■ Entries supplied
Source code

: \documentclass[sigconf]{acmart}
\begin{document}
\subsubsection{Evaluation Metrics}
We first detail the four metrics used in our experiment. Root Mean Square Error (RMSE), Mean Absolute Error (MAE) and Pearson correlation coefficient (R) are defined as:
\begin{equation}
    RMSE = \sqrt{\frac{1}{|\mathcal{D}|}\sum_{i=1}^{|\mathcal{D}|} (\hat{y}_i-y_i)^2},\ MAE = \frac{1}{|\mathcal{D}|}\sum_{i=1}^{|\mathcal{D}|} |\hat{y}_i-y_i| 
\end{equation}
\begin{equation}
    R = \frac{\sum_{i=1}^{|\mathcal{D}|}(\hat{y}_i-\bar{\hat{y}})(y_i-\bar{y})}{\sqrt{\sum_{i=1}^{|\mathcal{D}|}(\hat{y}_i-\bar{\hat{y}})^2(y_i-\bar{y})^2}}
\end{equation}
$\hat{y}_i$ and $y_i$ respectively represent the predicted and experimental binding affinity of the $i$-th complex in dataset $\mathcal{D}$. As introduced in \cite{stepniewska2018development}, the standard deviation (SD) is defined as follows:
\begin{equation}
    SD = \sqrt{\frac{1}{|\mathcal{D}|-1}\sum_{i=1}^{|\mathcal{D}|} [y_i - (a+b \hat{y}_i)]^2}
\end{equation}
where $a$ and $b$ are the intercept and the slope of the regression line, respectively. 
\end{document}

■ What the task asks
Lines from the top of the entries through the line with "We first detail" are to be transcribed exactly, and nothing more.

■ Result
Source code

: \documentclass[sigconf]{acmart}
\begin{document}
\subsubsection{Evaluation Metrics}
We first detail the four metrics used in our experiment. Root Mean Square Error (RMSE), Mean Absolute Error (MAE) and Pearson correlation coefficient (R) are defined as:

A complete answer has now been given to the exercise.